そして,子細に見ると,ギア歯部は,17個のやや小さな同形同大の略山型形状のギア歯からなり,上端の略「U」字状の凹窪部は,全体が左斜め上方に開口した略「U」字状をなし,更に,凹窪部の底部は,左方より順次,やや小さな径の円弧状部,傾斜辺部,そして,やや大きな円弧部からなる,左右非対称形状をなし,上端の突出部は,凹窪部に連接して,全体が,短靴を上下逆さにして,つま先部をギア歯方向に向けたときの側面視シルエットを想起させる変形略矩形状を呈している。
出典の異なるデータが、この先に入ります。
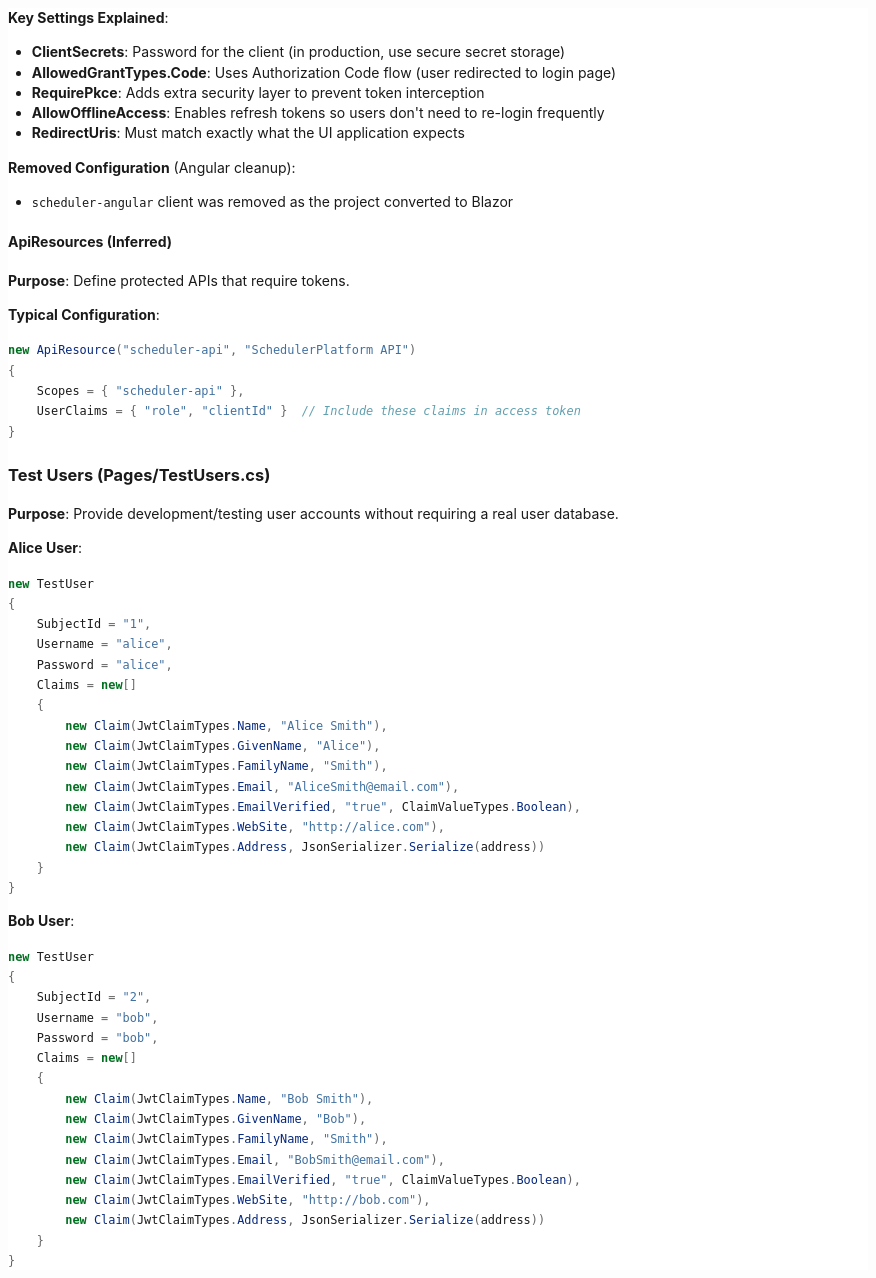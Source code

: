 **Key Settings Explained**:
- **ClientSecrets**: Password for the client (in production, use secure secret storage)
- **AllowedGrantTypes.Code**: Uses Authorization Code flow (user redirected to login page)
- **RequirePkce**: Adds extra security layer to prevent token interception
- **AllowOfflineAccess**: Enables refresh tokens so users don't need to re-login frequently
- **RedirectUris**: Must match exactly what the UI application expects

**Removed Configuration** (Angular cleanup):
- `scheduler-angular` client was removed as the project converted to Blazor

#### ApiResources (Inferred)
**Purpose**: Define protected APIs that require tokens.

**Typical Configuration**:
```csharp
new ApiResource("scheduler-api", "SchedulerPlatform API")
{
    Scopes = { "scheduler-api" },
    UserClaims = { "role", "clientId" }  // Include these claims in access token
}
```

### Test Users (Pages/TestUsers.cs)

**Purpose**: Provide development/testing user accounts without requiring a real user database.

**Alice User**:
```csharp
new TestUser
{
    SubjectId = "1",
    Username = "alice",
    Password = "alice",
    Claims = new[]
    {
        new Claim(JwtClaimTypes.Name, "Alice Smith"),
        new Claim(JwtClaimTypes.GivenName, "Alice"),
        new Claim(JwtClaimTypes.FamilyName, "Smith"),
        new Claim(JwtClaimTypes.Email, "AliceSmith@email.com"),
        new Claim(JwtClaimTypes.EmailVerified, "true", ClaimValueTypes.Boolean),
        new Claim(JwtClaimTypes.WebSite, "http://alice.com"),
        new Claim(JwtClaimTypes.Address, JsonSerializer.Serialize(address))
    }
}
```

**Bob User**:
```csharp
new TestUser
{
    SubjectId = "2",
    Username = "bob",
    Password = "bob",
    Claims = new[]
    {
        new Claim(JwtClaimTypes.Name, "Bob Smith"),
        new Claim(JwtClaimTypes.GivenName, "Bob"),
        new Claim(JwtClaimTypes.FamilyName, "Smith"),
        new Claim(JwtClaimTypes.Email, "BobSmith@email.com"),
        new Claim(JwtClaimTypes.EmailVerified, "true", ClaimValueTypes.Boolean),
        new Claim(JwtClaimTypes.WebSite, "http://bob.com"),
        new Claim(JwtClaimTypes.Address, JsonSerializer.Serialize(address))
    }
}
```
また,ギア歯部の下端の略「U」字状の凹窪部,及び変形略矩形状の突出部の形態も,上端のそれら形態と同形同大の左右対称形状を呈している。

(2)甲1意匠
甲1意匠は,2010年(平成22年)10月25日に日本国特許庁が発行した意匠公報に記載された,意匠登録第1399739号の意匠であって,意匠に係る物品は「角度調整金具用揺動アーム」である。
そして,甲1意匠における「本件実線部分」に相当する部分は,意匠公報に記載された各図において,実線で表され,一点鎖線により囲まれた部分(以下,「甲1相当部分」という。)である。
ア 「甲1相当部分」の用途及び機能と位置,大きさ,範囲について
「甲1相当部分」の用途及び機能と位置,大きさ,範囲は,座椅子等の回動部の傾斜角度を調整するためのギア部分であって,正面視において,円管部の左側に形成された2枚の平行な薄い板材のギア板部の,それぞれ左斜め上方の同形同大の略細幅扇面形状の範囲である。
イ 「甲1相当部分」の形態について
「甲1相当部分」の形態は,正面視すると,平行な2枚の薄い板材のギア板部の,それぞれの外縁の中央大略部に,中心角が90度よりやや大きな角度の凸円弧状のギア歯部が設けられ,ギア歯部の上端及び下端には,崖状の突隆部が形成されているものであるが,全体は,左右対称形状ではないものである。
そして,子細に見ると,ギア歯部は,22個のやや小さな同形同大の略山型形状のギア歯からなり,上端の崖状の突隆部は,ギア歯部上端と連設して斜め右上を向く傾斜辺に続き,傾斜辺と鈍角をなす直線状部及びそれに連設する若干の円弧状部からなり,下端の崖状の突隆部は,ギア歯部下端に連設する若干の直線状部を介して,斜め左下を向く傾斜辺に続き,傾斜辺と鈍角をなす若干の直線状部からなっている。(別紙第2参照)

(3)甲2意匠
甲2意匠は,2006年(平成18年)9月7日に日本国特許庁が発行した公開特許公報に記載された,特開2006-230720号(発明の名称:角度調整金具)において,符号2が付された「第2アーム」の意匠である。
ところで,甲2意匠が記載された,特開2006-230720号(特願2005-50055号)は,その後,特願2010-17810号に出願変更され,更に,意願2010-2751号に出願変更されて,意匠登録第1399739号として設定の登録後,意匠公報が発行され,当該意匠公報が,本件審判事件において,甲第1号証として提出されたものである。
したがって,甲2意匠と甲1意匠は,実質的に,同一意匠であることから,甲2意匠の意匠に係る物品は,甲1意匠と同じく「角度調整金具用揺動アーム」であり,甲2意匠において「本件実線部分」に相当する部分は,「甲1相当部分」と同一の部分(以下,「甲2相当部分」という。)である。(別紙第3参照)
ア 「甲2相当部分」の用途及び機能と位置,大きさ,範囲について
「甲2相当部分」の用途及び機能と位置,大きさ,範囲は,いずれも「甲1相当部分」と一致している。(前記「(2)甲1意匠,ア「甲1相当部分」の用途及び機能と位置,大きさ,範囲について」参照)
イ 「甲2相当部分」の形態について
「甲2相当部分」の形態は,「甲1相当部分」と同一である。(前記「(2)甲1意匠,イ「甲1相当部分」の形態について」参照)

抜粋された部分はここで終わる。